Taipei, June 20 (CNA) All except one of the eight remaining staff members at the Taipei Economic and Cultural Office (TECO) in Hong Kong were forced to return to Taipei on Sunday, after they failed to obtain visa extensions, sources told CNA.
With the return of the seven staffers Sunday and four others last year for the same reason, TECO-Hong Kong has been left with just one attache -- head of its commercial department Ni Bo-Chia -- according to the sources.
Ni's visa is due to expire late next month, however, which means he too may be forced to return to Taiwan, leaving the Hong Kong office without any staff, the sources indicated.
The seven employees who returned Sunday had been sent to the Hong Kong office from Taiwan's Mainland Affairs Council (MAC), Ministry of Foreign Affairs, Ministry of Culture, Ministry of Education, and National Immigration Agency, the sources said.
They were among the last eight remaining staff members at TECO-Hong Kong, after its Acting Director-General Kao Ming-tsun (高銘村) and three other officials were denied visa extensions last year and had to return home.

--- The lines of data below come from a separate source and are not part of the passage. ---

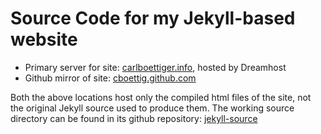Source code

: Source Code for my Jekyll-based website
=======================================

- Primary server for site: [carlboettiger.info](http://carlboettiger.info), hosted by Dreamhost
- Github mirror of site: [cboettig.github.com](https://cboettig.github.com)

Both the above locations host only the compiled html files of the site, not the original Jekyll source used to produce them.
The working source directory can be found in its github repository: [jekyll-source](http://github.com/cboettig/jekyll-source)

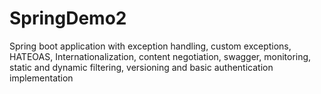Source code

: # SpringDemo2
Spring boot application with exception handling, custom exceptions, HATEOAS, Internationalization, content negotiation, swagger, monitoring, static and dynamic filtering, versioning and  basic authentication implementation
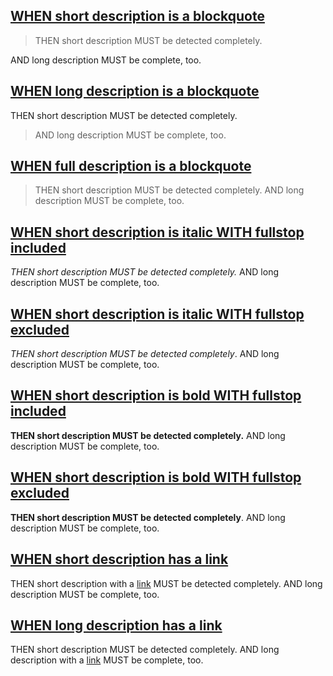 ## [WHEN short description is a blockquote](#when-short-description-is-a-blockquote)

> THEN short description MUST be detected completely.

AND long description MUST be complete, too.

## [WHEN long description is a blockquote](#when-long-description-is-a-blockquote)

THEN short description MUST be detected completely.

> AND long description MUST be complete, too.

## [WHEN full description is a blockquote](#when-full-description-is-a-blockquote)

> THEN short description MUST be detected completely. AND long description MUST be complete, too.

## [WHEN short description is italic WITH fullstop included](#when-short-description-is-italic-with-fullstop-included)

_THEN short description MUST be detected completely._ AND long description MUST be complete, too.

## [WHEN short description is italic WITH fullstop excluded](#when-short-description-is-italic-with-fullstop-excluded)

_THEN short description MUST be detected completely_. AND long description MUST be complete, too.

## [WHEN short description is bold WITH fullstop included](#when-short-description-is-bold-with-fullstop-included)

**THEN short description MUST be detected completely.** AND long description MUST be complete, too.

## [WHEN short description is bold WITH fullstop excluded](#when-short-description-is-bold-with-fullstop-excluded)

**THEN short description MUST be detected completely**. AND long description MUST be complete, too.

## [WHEN short description has a link](#when-short-description-has-a-link)

THEN short description with a [link](./foo.md) MUST be detected completely. AND long description MUST be complete, too.

## [WHEN long description has a link](#when-long-description-has-a-link)

THEN short description MUST be detected completely. AND long description with a [link](./foo.md) MUST be complete, too.
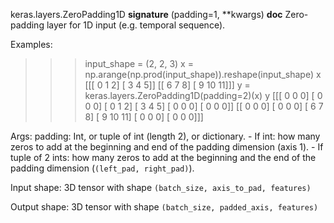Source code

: keras.layers.ZeroPadding1D
__signature__
(padding=1, **kwargs)
__doc__
Zero-padding layer for 1D input (e.g. temporal sequence).

Examples:

>>> input_shape = (2, 2, 3)
>>> x = np.arange(np.prod(input_shape)).reshape(input_shape)
>>> x
[[[ 0  1  2]
  [ 3  4  5]]
 [[ 6  7  8]
  [ 9 10 11]]]
>>> y = keras.layers.ZeroPadding1D(padding=2)(x)
>>> y
[[[ 0  0  0]
  [ 0  0  0]
  [ 0  1  2]
  [ 3  4  5]
  [ 0  0  0]
  [ 0  0  0]]
 [[ 0  0  0]
  [ 0  0  0]
  [ 6  7  8]
  [ 9 10 11]
  [ 0  0  0]
  [ 0  0  0]]]

Args:
    padding: Int, or tuple of int (length 2), or dictionary.
        - If int: how many zeros to add at the beginning and end of
          the padding dimension (axis 1).
        - If tuple of 2 ints: how many zeros to add at the beginning and the
          end of the padding dimension (`(left_pad, right_pad)`).

Input shape:
    3D tensor with shape `(batch_size, axis_to_pad, features)`

Output shape:
    3D tensor with shape `(batch_size, padded_axis, features)`
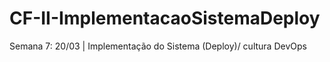 # CF-II-ImplementacaoSistemaDeploy
Semana 7: 20/03 | Implementação do Sistema (Deploy)/ cultura DevOps
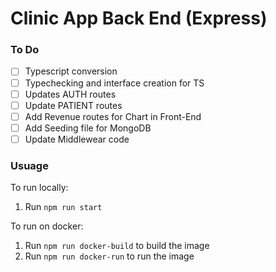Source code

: # Clinic App Back End (Express)

### To Do
- [ ] Typescript conversion
- [ ] Typechecking and interface creation for TS
- [ ] Updates AUTH routes
- [ ] Update PATIENT routes
- [ ] Add Revenue routes for Chart in Front-End
- [ ] Add Seeding file for MongoDB
- [ ] Update Middlewear code

### Usuage

To run locally:
1. Run `npm run start`

To run on docker:
1. Run `npm run docker-build` to build the image 
2. Run `npm run docker-run` to run the image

In a Facebook post Sunday, the MAC confirmed that seven staffers from TECO-Hong Kong had arrived in Taiwan at 3:30 p.m., but it did not give any details.
Earlier in the day, the MAC had issued a statement, saying that China and the Hong Kong government had set "unreasonable political conditions" for visa extension applications by the TECO-Hong Kong staff.
Adjustments will have to be made to maintain the basic operations of TECO- Hong Kong, the MAC said, adding that its Minister Chiu Tai-san (邱太三) would give more details at a press conference Monday.
TECO-Hong Kong, administered by the MAC, represents Taiwan's interests in the Chinese special administrative region.
It was established in July 2011, when Taipei-Beijing relations were relatively warmer under Taiwan's then-Kuomintang government, replacing Chung Hwa Travel Service that had been carrying out similar functions for more than four decades.
In 2018, however, Hong Kong refused to issue a visa to TECO's new head, Lu Chang-shui (盧長水) amid worsening ties between Taipei and Beijing, preventing him from assuming the post.
Two years later, Kao and three other employees ran into the same problem, reportedly because they refused to sign an affidavit recognizing Beijing's "One China" principle.
According to sources, the Hong Kong government made a similar request earlier this month to the remaining TECO staff, whose visas were about to expire, asking that they sign the affidavit or leave before June 21.
In recent weeks, Hong Kong and Macao have both closed their offices in Taipei, as the Hong Kong government berated Taiwan for supporting "people who sabotage Hong Kong's prosperity and stability."
In explaining the closure of its Taipei office, the Macao government said Taiwan did not renew the visa of the office staff, a statement that the MAC denied.